## [TASK OBJECTIVE]
When you reach the line containing "- The **single-cycle" in the records below, start copying exactly, and stop once you have copied the line containing "- The **pipelined".

Start of SUPPLIED DATA

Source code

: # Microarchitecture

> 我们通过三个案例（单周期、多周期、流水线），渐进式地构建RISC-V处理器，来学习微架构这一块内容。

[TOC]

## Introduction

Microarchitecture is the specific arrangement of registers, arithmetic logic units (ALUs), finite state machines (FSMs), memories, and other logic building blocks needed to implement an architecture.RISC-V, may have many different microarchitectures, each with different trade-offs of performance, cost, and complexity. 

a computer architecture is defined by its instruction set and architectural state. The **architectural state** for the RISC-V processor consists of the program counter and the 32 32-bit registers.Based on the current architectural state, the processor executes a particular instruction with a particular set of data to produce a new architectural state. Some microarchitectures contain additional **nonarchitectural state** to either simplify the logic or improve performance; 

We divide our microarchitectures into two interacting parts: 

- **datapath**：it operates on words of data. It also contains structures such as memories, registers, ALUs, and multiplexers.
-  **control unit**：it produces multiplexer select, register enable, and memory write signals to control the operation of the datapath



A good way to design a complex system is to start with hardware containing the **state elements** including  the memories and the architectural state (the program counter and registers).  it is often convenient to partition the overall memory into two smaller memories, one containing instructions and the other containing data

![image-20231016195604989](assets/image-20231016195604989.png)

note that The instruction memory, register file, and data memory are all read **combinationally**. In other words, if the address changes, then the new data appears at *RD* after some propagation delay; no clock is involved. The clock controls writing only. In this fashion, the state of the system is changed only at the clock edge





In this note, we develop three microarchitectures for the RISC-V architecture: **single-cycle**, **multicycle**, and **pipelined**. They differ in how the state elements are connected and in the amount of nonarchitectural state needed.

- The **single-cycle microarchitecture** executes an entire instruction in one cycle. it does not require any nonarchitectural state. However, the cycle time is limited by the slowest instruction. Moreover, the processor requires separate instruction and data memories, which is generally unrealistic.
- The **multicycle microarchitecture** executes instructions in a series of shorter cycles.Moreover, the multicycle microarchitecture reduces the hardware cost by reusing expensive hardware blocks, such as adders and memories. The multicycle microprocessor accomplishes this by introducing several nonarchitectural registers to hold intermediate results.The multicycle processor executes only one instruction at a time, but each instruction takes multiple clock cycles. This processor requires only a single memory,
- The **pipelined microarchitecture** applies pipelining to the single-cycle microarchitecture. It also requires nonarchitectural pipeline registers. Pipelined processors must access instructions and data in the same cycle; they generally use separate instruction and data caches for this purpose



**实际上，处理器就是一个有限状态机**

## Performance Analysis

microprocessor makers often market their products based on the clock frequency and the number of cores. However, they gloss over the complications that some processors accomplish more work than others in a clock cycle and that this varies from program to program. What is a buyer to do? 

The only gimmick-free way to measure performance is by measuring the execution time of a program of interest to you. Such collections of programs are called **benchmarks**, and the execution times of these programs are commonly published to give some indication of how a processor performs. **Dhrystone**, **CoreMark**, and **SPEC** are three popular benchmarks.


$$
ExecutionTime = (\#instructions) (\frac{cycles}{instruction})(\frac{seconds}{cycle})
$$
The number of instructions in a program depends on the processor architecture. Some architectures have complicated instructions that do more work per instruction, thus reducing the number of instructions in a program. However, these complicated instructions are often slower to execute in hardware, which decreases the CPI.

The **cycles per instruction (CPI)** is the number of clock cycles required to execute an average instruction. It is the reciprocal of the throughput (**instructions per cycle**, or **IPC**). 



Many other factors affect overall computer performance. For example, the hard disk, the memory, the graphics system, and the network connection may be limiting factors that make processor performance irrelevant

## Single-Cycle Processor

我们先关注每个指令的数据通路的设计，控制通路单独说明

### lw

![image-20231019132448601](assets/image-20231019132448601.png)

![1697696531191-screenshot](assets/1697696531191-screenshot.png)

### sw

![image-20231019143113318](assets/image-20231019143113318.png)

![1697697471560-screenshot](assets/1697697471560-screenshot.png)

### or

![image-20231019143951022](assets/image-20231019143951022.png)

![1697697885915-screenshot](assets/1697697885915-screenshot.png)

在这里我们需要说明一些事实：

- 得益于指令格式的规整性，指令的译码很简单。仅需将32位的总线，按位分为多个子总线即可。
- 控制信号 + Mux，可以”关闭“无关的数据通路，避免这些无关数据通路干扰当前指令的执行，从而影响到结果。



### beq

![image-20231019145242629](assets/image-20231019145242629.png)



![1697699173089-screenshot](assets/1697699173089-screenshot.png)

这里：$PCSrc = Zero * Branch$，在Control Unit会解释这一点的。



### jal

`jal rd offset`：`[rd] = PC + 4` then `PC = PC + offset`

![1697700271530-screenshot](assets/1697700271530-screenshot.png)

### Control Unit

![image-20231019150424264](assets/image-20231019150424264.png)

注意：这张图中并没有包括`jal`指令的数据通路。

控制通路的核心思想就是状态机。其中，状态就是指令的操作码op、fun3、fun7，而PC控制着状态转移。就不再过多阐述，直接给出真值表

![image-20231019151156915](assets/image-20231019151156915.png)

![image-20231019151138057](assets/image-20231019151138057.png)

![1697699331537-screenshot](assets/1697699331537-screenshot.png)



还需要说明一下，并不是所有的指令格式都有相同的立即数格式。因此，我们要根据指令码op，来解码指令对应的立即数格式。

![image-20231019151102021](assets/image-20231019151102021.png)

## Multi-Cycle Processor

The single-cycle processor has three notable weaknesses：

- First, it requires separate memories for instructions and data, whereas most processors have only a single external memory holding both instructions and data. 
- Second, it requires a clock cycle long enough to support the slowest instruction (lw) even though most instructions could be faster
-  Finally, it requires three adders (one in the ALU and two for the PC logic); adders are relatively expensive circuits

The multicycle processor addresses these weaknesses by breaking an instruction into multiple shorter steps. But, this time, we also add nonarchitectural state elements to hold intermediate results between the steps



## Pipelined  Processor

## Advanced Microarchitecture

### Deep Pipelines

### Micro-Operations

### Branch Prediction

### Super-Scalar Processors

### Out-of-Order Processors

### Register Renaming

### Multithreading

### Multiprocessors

End of SUPPLIED DATA

## [EXPECTED ANSWER]
- The **single-cycle microarchitecture** executes an entire instruction in one cycle. it does not require any nonarchitectural state. However, the cycle time is limited by the slowest instruction. Moreover, the processor requires separate instruction and data memories, which is generally unrealistic.
- The **multicycle microarchitecture** executes instructions in a series of shorter cycles.Moreover, the multicycle microarchitecture reduces the hardware cost by reusing expensive hardware blocks, such as adders and memories. The multicycle microprocessor accomplishes this by introducing several nonarchitectural registers to hold intermediate results.The multicycle processor executes only one instruction at a time, but each instruction takes multiple clock cycles. This processor requires only a single memory,
- The **pipelined microarchitecture** applies pipelining to the single-cycle microarchitecture. It also requires nonarchitectural pipeline registers. Pipelined processors must access instructions and data in the same cycle; they generally use separate instruction and data caches for this purpose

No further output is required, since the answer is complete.